- General Motors CEO Mary Barra said in a letter that GM is no longer backing the Trump administration in its fight to revoke California’s ability to set separate fuel emissions standards.
- When California and the Trump administration came at odds last year following the EPA’s weakening of emissions standards, GM, along with several other automakers, took the side of the Trump administration.
- President-Elect Joe Biden, Ford CEO Jim Farley, and California Gov. Gavin Newsom are among those who have applauded GM’s decision.
General Motors has reversed its decision to back the Trump administration’s fight to force California, along with 12 other states, to comply with the less stringent fuel-efficiency standards Trump’s EPA put into place in 2018 for 2022 to 2025. The move signals that GM expects President-Elect Joe Biden to take a much different stance on emissions regulations once his presidency begins in January.
“We believe the ambitious electrification goals of the president-elect, California, and General Motors are aligned to address climate change by drastically reducing automobile emissions,” GM CEO Mary Barra said in a letter to environmental groups. “We are confident that the Biden administration, California, and the U.S. auto industry, which supports 10.3 million jobs, can collaboratively find the pathway that will deliver an all-electric future.”
Others across the industry have weighed in on GM’s decision. The EPA only said it’s interesting to see the changing stances of corporations, while Joe Biden said in a statement that it’s encouraging news to hear that GM will be working with his administration.
“Perhaps most importantly, GM’s choice to work with the Biden-Harris administration and California to advance these goals demonstrates a promising path forward for how industry, labor, government, and environmental organizations can come together to tackle big problems and make vital progress on behalf of the American people,” Biden said in a statement.
Ford, GM’s crosstown rival, had backed California from the beginning. Its new CEO, Jim Farley, commented on the decision on Twitter: “I applaud GM for reversing course on this critical issue,” Farley said. “I’m also proud that Bill Ford and Ford stood tall for environmental progress from the start. Principle over politics.”
How We Got Here
California’s emissions regulations have long been stricter than the rest of the country but had been in line with the EPA’s rules at the end of the Obama administration. The state came at odds with the federal mandates when the EPA weakened the Obama-era rules in 2018. The following year, the Trump administration began attempting to revoke California’s ability to set its own standards.
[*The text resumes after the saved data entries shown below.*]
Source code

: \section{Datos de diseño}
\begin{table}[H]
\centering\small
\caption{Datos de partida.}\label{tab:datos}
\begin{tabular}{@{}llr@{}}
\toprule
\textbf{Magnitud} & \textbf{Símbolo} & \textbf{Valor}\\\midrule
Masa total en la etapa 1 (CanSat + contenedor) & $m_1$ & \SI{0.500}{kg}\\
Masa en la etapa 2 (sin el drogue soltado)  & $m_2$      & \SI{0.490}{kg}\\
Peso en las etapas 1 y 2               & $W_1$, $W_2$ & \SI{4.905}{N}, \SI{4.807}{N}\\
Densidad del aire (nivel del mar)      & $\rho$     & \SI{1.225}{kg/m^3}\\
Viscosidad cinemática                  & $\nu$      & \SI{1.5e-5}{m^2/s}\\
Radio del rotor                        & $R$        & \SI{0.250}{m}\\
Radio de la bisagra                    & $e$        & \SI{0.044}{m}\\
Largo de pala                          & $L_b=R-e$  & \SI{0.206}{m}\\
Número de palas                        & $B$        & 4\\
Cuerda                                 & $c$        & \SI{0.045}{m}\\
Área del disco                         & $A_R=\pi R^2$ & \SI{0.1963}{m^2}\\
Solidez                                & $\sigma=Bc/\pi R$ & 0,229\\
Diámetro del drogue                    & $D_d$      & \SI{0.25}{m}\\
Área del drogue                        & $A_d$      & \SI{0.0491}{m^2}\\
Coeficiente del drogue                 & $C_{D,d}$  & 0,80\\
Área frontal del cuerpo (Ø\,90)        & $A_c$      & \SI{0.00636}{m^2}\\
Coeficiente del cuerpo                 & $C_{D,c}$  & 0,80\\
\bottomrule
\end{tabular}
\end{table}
Once the two sides came at odds, automakers began to back either California and its stricter rules, or Trump and his push for a less stringent national standard. Originally, General Motors, along with Fiat Chrysler, Toyota, Nissan, Hyundai, Kia, and others, opted to openly back the Trump administration. Other automakers, including Ford, BMW, Honda, and Volkswagen, sided with California.
President Trump argued that weaker emissions rules will help boost sales because the automakers will be able “to produce far less expensive cars for the consumer.” He has yet to weigh in on General Motors’ most recent announcement that it is no longer supporting his administration.
The Obama administration mandated that new vehicles would need to achieve an average of 36 mpg by 2025, a roughly 5 percent yearly increase, while the Trump administration eventually decided to set a 1.5 percent yearly increase in fuel efficiency standards from 30 mpg in 2021.
“GM’s acknowledgement of the reality that the future is zero emissions is further confirmation that it is time to move toward clean cars,” California Gov. Gavin Newsom said in a statement. “I hope that GM will join the ranks of other forward-looking carmakers who stand against President Trump’s attack on clean air through clean cars.”